Daniel P. Berrange berrange at redhat.com
Fri Sep 21 11:40:28 UTC 2012


On Fri, Sep 21, 2012 at 09:34:02PM +1000, Amos Shapira wrote:
> On 21 September 2012 21:30, Daniel P. Berrange <berrange at redhat.com> wrote:
> 
> > On Fri, Sep 21, 2012 at 09:22:24PM +1000, Amos Shapira wrote:
> > > Hello,
> > >
> > > Is it possible to share a single host's Logical Volume among multiple
> > local
> > > KVM guests which mount it read-only?
> > >
> > > I'm asking this because I have an idea to run multiple idential KVM
> > guests
> > > (they all have exactly the same software installed on them), booting them
> > > from a shared local Logical Volume read-only root file system, or
> > > alternatively let them share the bulk of the software (/usr, /opt, /lib)
> > > from a common KVM host Logical volume.
> > >
> > > Is this possible?

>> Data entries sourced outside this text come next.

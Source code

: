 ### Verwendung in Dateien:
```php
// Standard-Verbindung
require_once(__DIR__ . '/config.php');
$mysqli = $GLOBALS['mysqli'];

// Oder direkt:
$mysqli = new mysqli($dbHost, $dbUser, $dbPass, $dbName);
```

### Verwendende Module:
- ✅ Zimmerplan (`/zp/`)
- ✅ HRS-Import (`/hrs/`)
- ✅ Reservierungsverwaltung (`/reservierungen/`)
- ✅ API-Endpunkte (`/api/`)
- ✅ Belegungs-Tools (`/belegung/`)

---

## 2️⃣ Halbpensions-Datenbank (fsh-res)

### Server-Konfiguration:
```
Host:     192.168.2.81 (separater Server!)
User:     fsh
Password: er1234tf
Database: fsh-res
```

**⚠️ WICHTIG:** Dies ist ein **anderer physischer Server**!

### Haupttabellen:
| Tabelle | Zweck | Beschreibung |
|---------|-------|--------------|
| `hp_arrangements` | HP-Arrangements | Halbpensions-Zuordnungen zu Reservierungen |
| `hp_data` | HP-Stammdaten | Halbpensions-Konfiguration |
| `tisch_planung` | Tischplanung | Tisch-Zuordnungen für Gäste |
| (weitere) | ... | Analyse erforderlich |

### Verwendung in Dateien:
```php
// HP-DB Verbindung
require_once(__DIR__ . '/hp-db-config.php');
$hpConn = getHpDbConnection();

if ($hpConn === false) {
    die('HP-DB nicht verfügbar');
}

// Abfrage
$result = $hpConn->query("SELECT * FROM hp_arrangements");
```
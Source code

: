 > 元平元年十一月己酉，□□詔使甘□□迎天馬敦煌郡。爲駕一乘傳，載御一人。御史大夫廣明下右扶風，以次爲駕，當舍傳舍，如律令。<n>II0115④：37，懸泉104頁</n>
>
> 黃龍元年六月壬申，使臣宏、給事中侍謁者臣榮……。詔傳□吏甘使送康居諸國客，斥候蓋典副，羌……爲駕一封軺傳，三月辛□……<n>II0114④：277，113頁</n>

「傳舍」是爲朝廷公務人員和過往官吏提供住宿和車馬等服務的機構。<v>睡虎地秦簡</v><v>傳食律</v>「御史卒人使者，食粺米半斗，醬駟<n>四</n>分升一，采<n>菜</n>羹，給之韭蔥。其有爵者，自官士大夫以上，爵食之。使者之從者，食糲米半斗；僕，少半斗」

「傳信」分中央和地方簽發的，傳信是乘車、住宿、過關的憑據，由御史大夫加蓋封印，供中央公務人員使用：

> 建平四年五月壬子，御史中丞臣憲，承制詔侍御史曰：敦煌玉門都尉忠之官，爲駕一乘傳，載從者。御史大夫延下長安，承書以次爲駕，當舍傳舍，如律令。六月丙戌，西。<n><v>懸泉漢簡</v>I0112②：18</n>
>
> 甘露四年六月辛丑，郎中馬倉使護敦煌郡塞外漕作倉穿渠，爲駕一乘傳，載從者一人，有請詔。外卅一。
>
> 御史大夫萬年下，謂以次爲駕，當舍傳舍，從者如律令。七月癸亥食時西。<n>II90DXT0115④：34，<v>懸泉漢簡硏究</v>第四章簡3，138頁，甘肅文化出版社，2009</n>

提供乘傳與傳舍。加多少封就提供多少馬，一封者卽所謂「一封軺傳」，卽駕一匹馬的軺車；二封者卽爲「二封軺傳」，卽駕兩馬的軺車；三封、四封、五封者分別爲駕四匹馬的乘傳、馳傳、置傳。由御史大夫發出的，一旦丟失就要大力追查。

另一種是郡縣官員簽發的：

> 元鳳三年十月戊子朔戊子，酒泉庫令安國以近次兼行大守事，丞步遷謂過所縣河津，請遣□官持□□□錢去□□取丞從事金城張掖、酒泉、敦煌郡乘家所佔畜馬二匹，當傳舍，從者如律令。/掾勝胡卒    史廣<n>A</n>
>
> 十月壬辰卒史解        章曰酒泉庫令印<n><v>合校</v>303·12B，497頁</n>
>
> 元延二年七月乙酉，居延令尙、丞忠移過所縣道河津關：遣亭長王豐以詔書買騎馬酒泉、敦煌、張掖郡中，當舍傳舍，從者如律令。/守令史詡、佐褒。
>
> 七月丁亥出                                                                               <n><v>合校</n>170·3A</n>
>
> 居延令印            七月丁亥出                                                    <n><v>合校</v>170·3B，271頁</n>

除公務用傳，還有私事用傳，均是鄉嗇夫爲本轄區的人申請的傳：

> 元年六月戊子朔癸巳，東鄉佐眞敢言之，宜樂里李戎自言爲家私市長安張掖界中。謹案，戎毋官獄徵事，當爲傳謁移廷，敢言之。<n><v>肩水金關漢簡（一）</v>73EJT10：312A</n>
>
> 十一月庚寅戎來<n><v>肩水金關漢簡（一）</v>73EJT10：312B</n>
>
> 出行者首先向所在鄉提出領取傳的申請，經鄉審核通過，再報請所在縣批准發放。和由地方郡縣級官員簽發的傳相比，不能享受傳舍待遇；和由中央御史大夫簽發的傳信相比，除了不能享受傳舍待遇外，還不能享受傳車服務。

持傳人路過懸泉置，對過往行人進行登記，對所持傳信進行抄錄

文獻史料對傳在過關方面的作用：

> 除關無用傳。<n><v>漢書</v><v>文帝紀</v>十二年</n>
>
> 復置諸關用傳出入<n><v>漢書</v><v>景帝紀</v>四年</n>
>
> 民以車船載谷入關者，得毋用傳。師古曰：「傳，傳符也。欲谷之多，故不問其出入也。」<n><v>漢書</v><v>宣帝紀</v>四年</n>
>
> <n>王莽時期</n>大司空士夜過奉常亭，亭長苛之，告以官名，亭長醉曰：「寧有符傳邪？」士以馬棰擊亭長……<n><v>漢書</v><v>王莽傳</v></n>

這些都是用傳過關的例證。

All my searches so far failed to turn up anything like
> > > this.
> >
> > From the libvirt POV, there's nothing much todo except add <readonly/>
> > inside the <disk> element. This will ensure QEMU only gets given read
> > permission on the disk backend. The important thing is to then make sure
> > your guests actually mount the filesystem with the readonly flag.
> >
> > > Would it be possible using qcow2 instead of raw LV? If so - would it be
> > > worth the performance hit of switching from LV to qcow2?
> >
> > The type of backend storage doesn't really affect things if the
> > disk is fully readonly.
> >
> 
> Thanks very much! That's very helpful to know.
> 
> Is this something that someone has already done before (booting multiple
> KVM guests from shared read-only root file system) or am I on my own with
> this?

I've do it with libvirt-sandbox, but using a different approach. Instead
of a shared readonly disk image, I use the plan9 filesystem to pass a
chroot area from the host to the guest. Then I have to mount certain
areas with tmpfs or other writable filesystems (eg /var, /tmp/, parts
of /etc, etc).

What you want todo is definitely doable - the hard part is just in making
your OS image in a way to works with readonly root. This is typically not
to well documented, so involves alot of trial and error at first.